Long peculating in my thought-sphere (aka my head), is the way secular people do charity. There's lots I can say about it, but I want to focus on one unfortunate aspect: the distance factor.

I was perturbed about a month or so ago by the pay-it-forward phenomenon when I was in the drive-through at Tim Horton's. "The people ahead of you paid for your order," the girl at the window informed me.

"Oh," I responded.

"Yea, it's been going on all day."

It took me a minute to realize that I was supposed to do the same for the people behind me. So my $3.00 order became like $3.80. "That's a weird kind of charity," I thought.

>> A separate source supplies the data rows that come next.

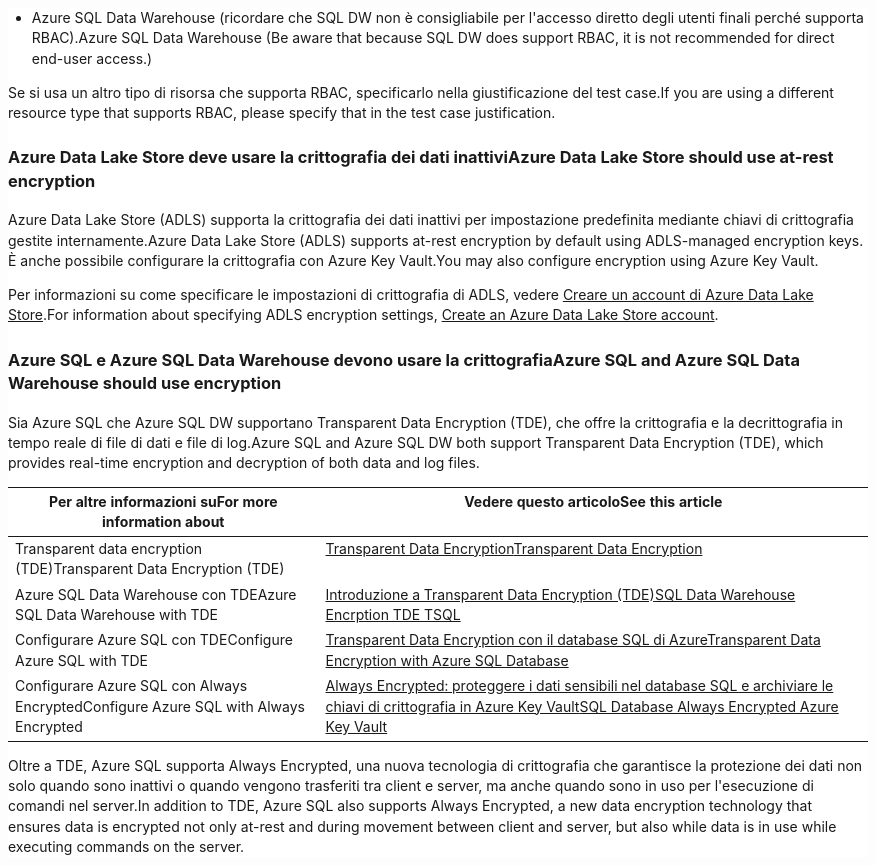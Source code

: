- <span data-ttu-id="4c075-172">Azure SQL Data Warehouse (ricordare che SQL DW non è consigliabile per l'accesso diretto degli utenti finali perché supporta RBAC).</span><span class="sxs-lookup"><span data-stu-id="4c075-172">Azure SQL Data Warehouse (Be aware that because SQL DW does support RBAC, it is not recommended for direct end-user access.)</span></span>

<span data-ttu-id="4c075-173">Se si usa un altro tipo di risorsa che supporta RBAC, specificarlo nella giustificazione del test case.</span><span class="sxs-lookup"><span data-stu-id="4c075-173">If you are using a different resource type that supports RBAC, please specify that in the test case justification.</span></span>

### <a name="azure-data-lake-store-should-use-at-rest-encryption"></a><span data-ttu-id="4c075-174">Azure Data Lake Store deve usare la crittografia dei dati inattivi</span><span class="sxs-lookup"><span data-stu-id="4c075-174">Azure Data Lake Store should use at-rest encryption</span></span>
<span data-ttu-id="4c075-175">Azure Data Lake Store (ADLS) supporta la crittografia dei dati inattivi per impostazione predefinita mediante chiavi di crittografia gestite internamente.</span><span class="sxs-lookup"><span data-stu-id="4c075-175">Azure Data Lake Store (ADLS) supports at-rest encryption by default using ADLS-managed encryption keys.</span></span> <span data-ttu-id="4c075-176">È anche possibile configurare la crittografia con Azure Key Vault.</span><span class="sxs-lookup"><span data-stu-id="4c075-176">You may also configure encryption using Azure Key Vault.</span></span>

<span data-ttu-id="4c075-177">Per informazioni su come specificare le impostazioni di crittografia di ADLS, vedere [Creare un account di Azure Data Lake Store](https://docs.microsoft.com/en-us/azure/data-lake-store/data-lake-store-get-started-portal#create-an-azure-data-lake-store-account).</span><span class="sxs-lookup"><span data-stu-id="4c075-177">For information about specifying ADLS encryption settings, [Create an Azure Data Lake Store account](https://docs.microsoft.com/en-us/azure/data-lake-store/data-lake-store-get-started-portal#create-an-azure-data-lake-store-account).</span></span>

### <a name="azure-sql-and-azure-sql-data-warehouse-should-use-encryption"></a><span data-ttu-id="4c075-178">Azure SQL e Azure SQL Data Warehouse devono usare la crittografia</span><span class="sxs-lookup"><span data-stu-id="4c075-178">Azure SQL and Azure SQL Data Warehouse should use encryption</span></span>
<span data-ttu-id="4c075-179">Sia Azure SQL che Azure SQL DW supportano Transparent Data Encryption (TDE), che offre la crittografia e la decrittografia in tempo reale di file di dati e file di log.</span><span class="sxs-lookup"><span data-stu-id="4c075-179">Azure SQL and Azure SQL DW both support Transparent Data Encryption (TDE), which provides real-time encryption and decryption of both data and log files.</span></span>

| <span data-ttu-id="4c075-180">Per altre informazioni su</span><span class="sxs-lookup"><span data-stu-id="4c075-180">For more information about</span></span> | <span data-ttu-id="4c075-181">Vedere questo articolo</span><span class="sxs-lookup"><span data-stu-id="4c075-181">See this article</span></span> |
| --- | --- |
| <span data-ttu-id="4c075-182">Transparent data encryption (TDE)</span><span class="sxs-lookup"><span data-stu-id="4c075-182">Transparent Data Encryption (TDE)</span></span> | [<span data-ttu-id="4c075-183">Transparent Data Encryption</span><span class="sxs-lookup"><span data-stu-id="4c075-183">Transparent Data Encryption</span></span>](https://docs.microsoft.com/en-us/sql/relational-databases/security/encryption/transparent-data-encryption-tde) |
| <span data-ttu-id="4c075-184">Azure SQL Data Warehouse con TDE</span><span class="sxs-lookup"><span data-stu-id="4c075-184">Azure SQL Data Warehouse with TDE</span></span> | [<span data-ttu-id="4c075-185">Introduzione a Transparent Data Encryption (TDE)</span><span class="sxs-lookup"><span data-stu-id="4c075-185">SQL Data Warehouse Encrption TDE TSQL</span></span>](https://docs.microsoft.com/en-us/azure/sql-data-warehouse/sql-data-warehouse-encryption-tde-tsql) |
| <span data-ttu-id="4c075-186">Configurare Azure SQL con TDE</span><span class="sxs-lookup"><span data-stu-id="4c075-186">Configure Azure SQL with TDE</span></span> | [<span data-ttu-id="4c075-187">Transparent Data Encryption con il database SQL di Azure</span><span class="sxs-lookup"><span data-stu-id="4c075-187">Transparent Data Encryption with Azure SQL Database</span></span>](https://docs.microsoft.com/en-us/sql/relational-databases/security/encryption/transparent-data-encryption-with-azure-sql-database) |
| <span data-ttu-id="4c075-188">Configurare Azure SQL con Always Encrypted</span><span class="sxs-lookup"><span data-stu-id="4c075-188">Configure Azure SQL with Always Encrypted</span></span> | [<span data-ttu-id="4c075-189">Always Encrypted: proteggere i dati sensibili nel database SQL e archiviare le chiavi di crittografia in Azure Key Vault</span><span class="sxs-lookup"><span data-stu-id="4c075-189">SQL Database Always Encrypted Azure Key Vault</span></span>](https://docs.microsoft.com/en-us/azure/sql-database/sql-database-always-encrypted-azure-key-vault)|

<span data-ttu-id="4c075-190">Oltre a TDE, Azure SQL supporta Always Encrypted, una nuova tecnologia di crittografia che garantisce la protezione dei dati non solo quando sono inattivi o quando vengono trasferiti tra client e server, ma anche quando sono in uso per l'esecuzione di comandi nel server.</span><span class="sxs-lookup"><span data-stu-id="4c075-190">In addition to TDE, Azure SQL also supports Always Encrypted, a new data encryption technology that ensures data is encrypted not only at-rest and during movement between client and server, but also while data is in use while executing commands on the server.</span></span>
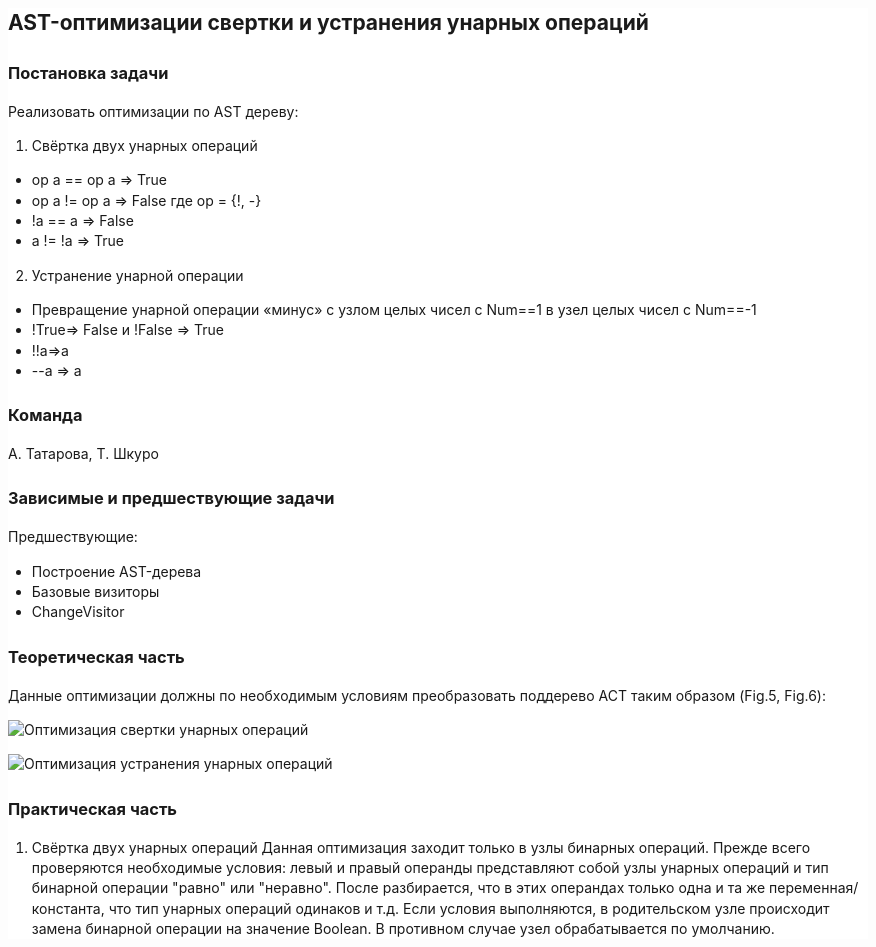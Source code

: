 AST-оптимизации свертки и устранения унарных операций
-----------------------------------------------------

### Постановка задачи

Реализовать оптимизации по AST дереву:

1.  Свёртка двух унарных операций

-   op a == op a =\> True
-   op a != op a =\> False где op = {!, -}
-   !a == a =\> False
-   a != !a =\> True

2.  Устранение унарной операции

-   Превращение унарной операции «минус» с узлом целых чисел с Num==1 в
    узел целых чисел с Num==-1
-   !True=\> False и !False =\> True
-   !!a=\>a
-   \--a =\> a

### Команда

А. Татарова, Т. Шкуро

### Зависимые и предшествующие задачи

Предшествующие:

-   Построение AST-дерева
-   Базовые визиторы
-   ChangeVisitor

### Теоретическая часть

Данные оптимизации должны по необходимым условиям преобразовать
поддерево АСТ таким образом (Fig.5, Fig.6):

![Оптимизация свертки унарных
операций](1_OptExprFoldUnary&TransformUnaryToValue/pic1.png)

![Оптимизация устранения унарных
операций](1_OptExprFoldUnary&TransformUnaryToValue/pic2.png)

### Практическая часть

1.  Свёртка двух унарных операций Данная оптимизация заходит только в
    узлы бинарных операций. Прежде всего проверяются необходимые
    условия: левый и правый операнды представляют собой узлы унарных
    операций и тип бинарной операции \"равно\" или \"неравно\". После
    разбирается, что в этих операндах только одна и та же
    переменная/константа, что тип унарных операций одинаков и т.д. Если
    условия выполняются, в родительском узле происходит замена бинарной
    операции на значение Boolean. В противном случае узел обрабатывается
    по умолчанию.
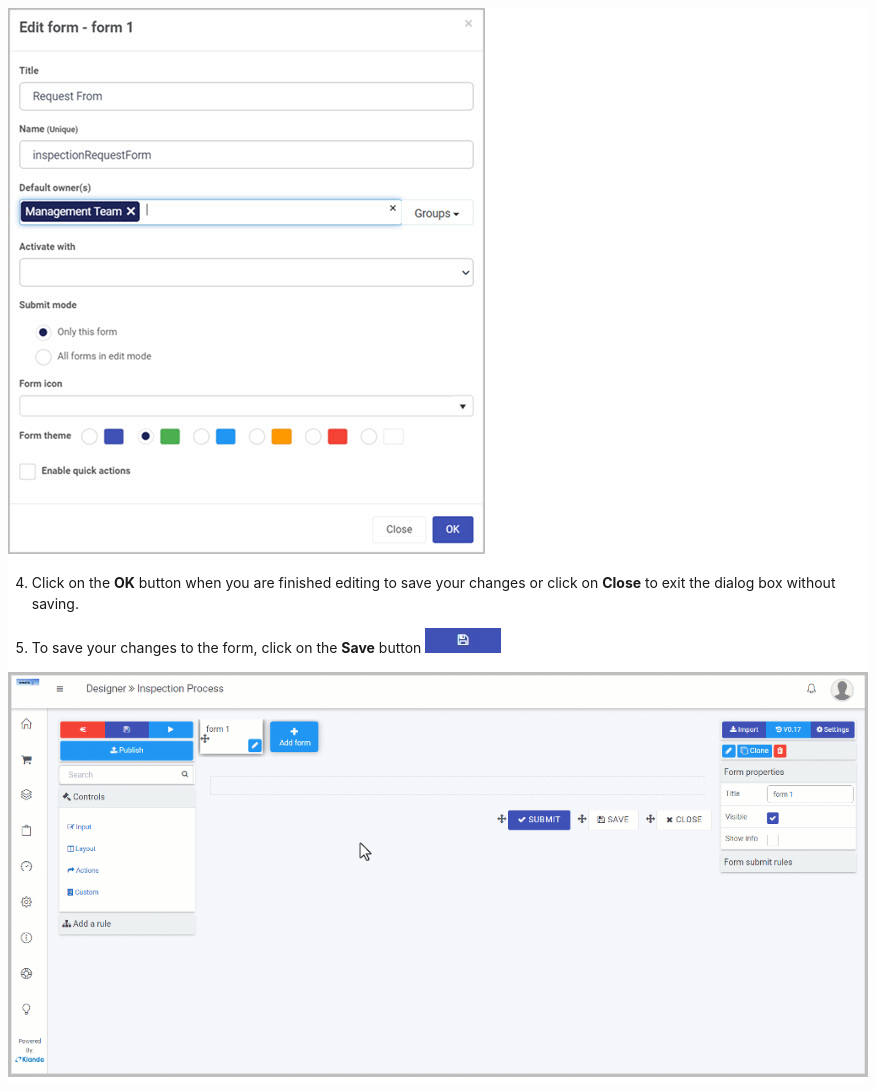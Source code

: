    ![Edit form box](/images/examples-request-form-edit-box.jpg)

4. Click on the **OK** button when you are finished editing to save your changes or click on **Close** to exit the dialog box without saving.

5. To save your changes to the form, click on the **Save** button ![Save button](/images/saveprocess.png) 

<img src="/videos/gifs/common/save-process.gif"/>
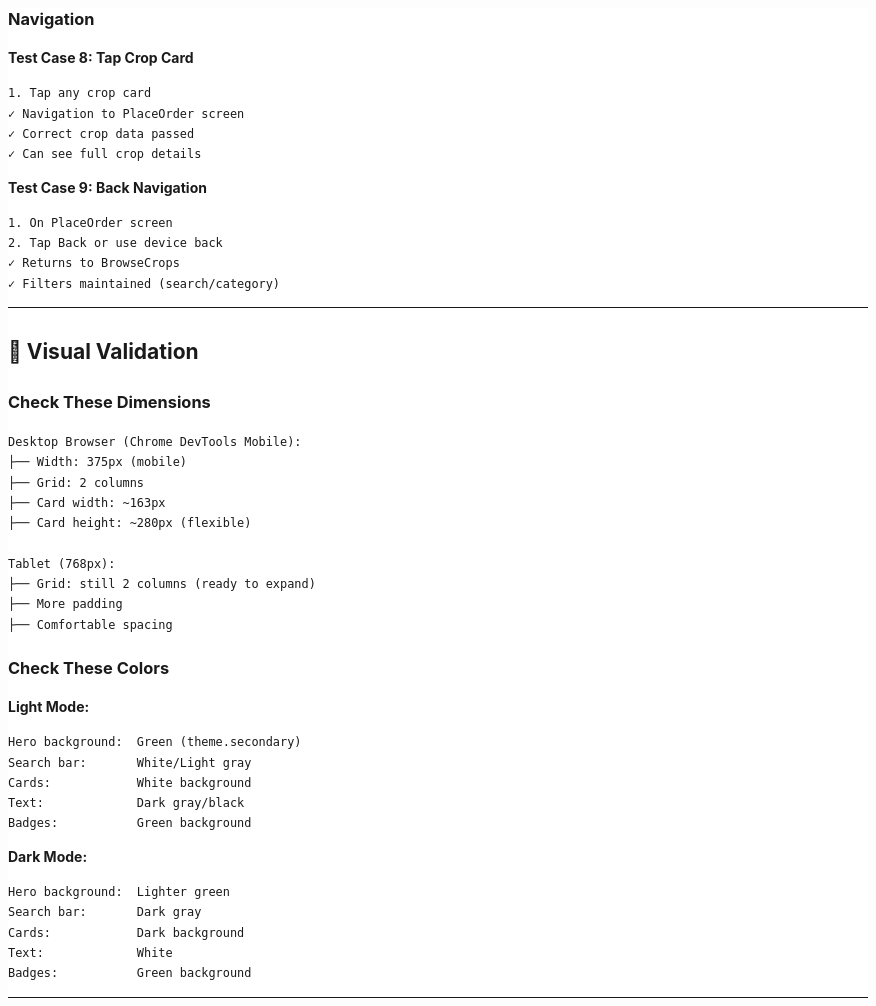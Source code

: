 ### Navigation

**Test Case 8: Tap Crop Card**

```
1. Tap any crop card
✓ Navigation to PlaceOrder screen
✓ Correct crop data passed
✓ Can see full crop details
```

**Test Case 9: Back Navigation**

```
1. On PlaceOrder screen
2. Tap Back or use device back
✓ Returns to BrowseCrops
✓ Filters maintained (search/category)
```

---

## 🎨 Visual Validation

### Check These Dimensions

```
Desktop Browser (Chrome DevTools Mobile):
├── Width: 375px (mobile)
├── Grid: 2 columns
├── Card width: ~163px
├── Card height: ~280px (flexible)

Tablet (768px):
├── Grid: still 2 columns (ready to expand)
├── More padding
├── Comfortable spacing
```

### Check These Colors

**Light Mode:**

```
Hero background:  Green (theme.secondary)
Search bar:       White/Light gray
Cards:            White background
Text:             Dark gray/black
Badges:           Green background
```

**Dark Mode:**

```
Hero background:  Lighter green
Search bar:       Dark gray
Cards:            Dark background
Text:             White
Badges:           Green background
```

---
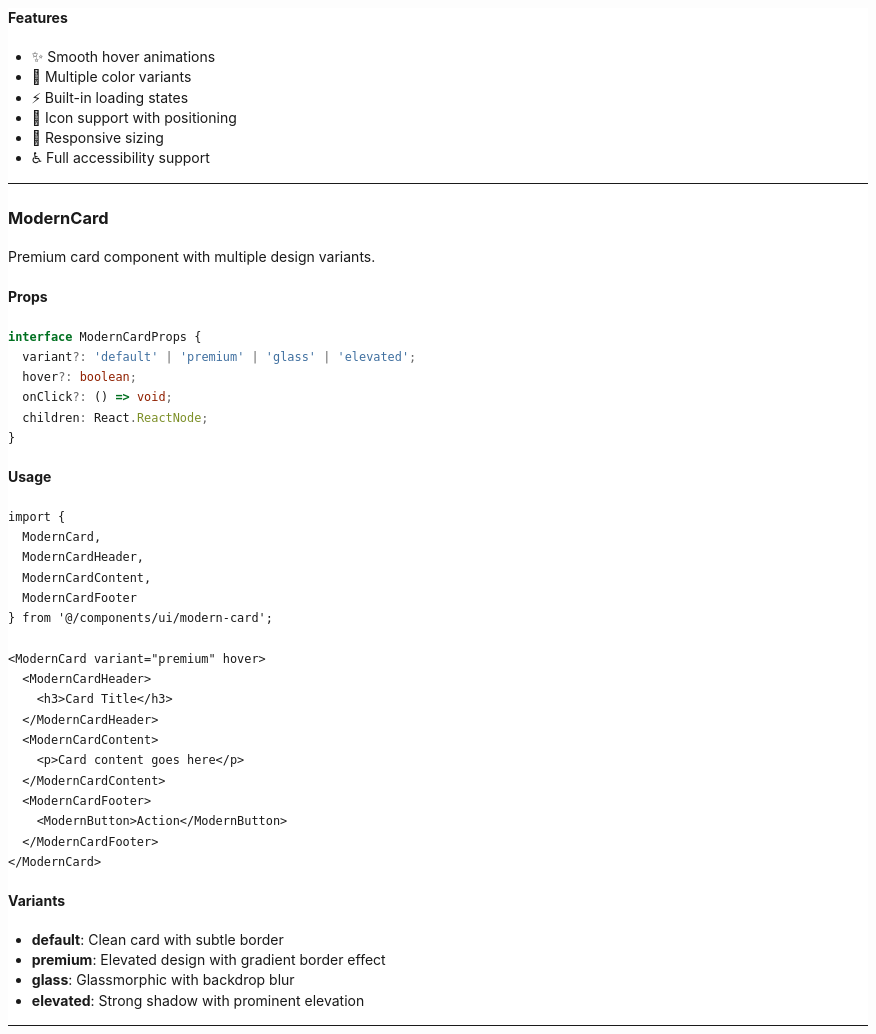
 ```tsx
```

#### Features
- ✨ Smooth hover animations
- 🎨 Multiple color variants
- ⚡ Built-in loading states
- 🎯 Icon support with positioning
- 📱 Responsive sizing
- ♿ Full accessibility support

---

### ModernCard

Premium card component with multiple design variants.

#### Props

```typescript
interface ModernCardProps {
  variant?: 'default' | 'premium' | 'glass' | 'elevated';
  hover?: boolean;
  onClick?: () => void;
  children: React.ReactNode;
}
```

#### Usage

```tsx
import { 
  ModernCard, 
  ModernCardHeader, 
  ModernCardContent, 
  ModernCardFooter 
} from '@/components/ui/modern-card';

<ModernCard variant="premium" hover>
  <ModernCardHeader>
    <h3>Card Title</h3>
  </ModernCardHeader>
  <ModernCardContent>
    <p>Card content goes here</p>
  </ModernCardContent>
  <ModernCardFooter>
    <ModernButton>Action</ModernButton>
  </ModernCardFooter>
</ModernCard>
```

#### Variants
- **default**: Clean card with subtle border
- **premium**: Elevated design with gradient border effect
- **glass**: Glassmorphic with backdrop blur
- **elevated**: Strong shadow with prominent elevation

---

Now, I am not bothered by the fact that I had to pay a niceness tax of 80 cents. I am bothered that people think that this kind of thing makes the world a better place.
Poor. One of us.

When St. Francis and St. Martin of Tours gave their clothes to the poor beggars they did not give it to someone else to give to them. No, they did it themselves, dignifying those down-trodden human beings with actual human interaction. All this go-fund-me stuff is the same. Never having to make a connection and actually look someone in the face. I'm not against this stuff, I am simply saying that it's not enough and it can do you, the giver, more harm than it benefits you. Why? Because you might be convinced by these acts that you have fulfilled your duty to your neighbour. Paying your taxes can't do it; anonymous gifts that cost you nothing more than a handful of change (and no actual sacrifice of time) can't do it.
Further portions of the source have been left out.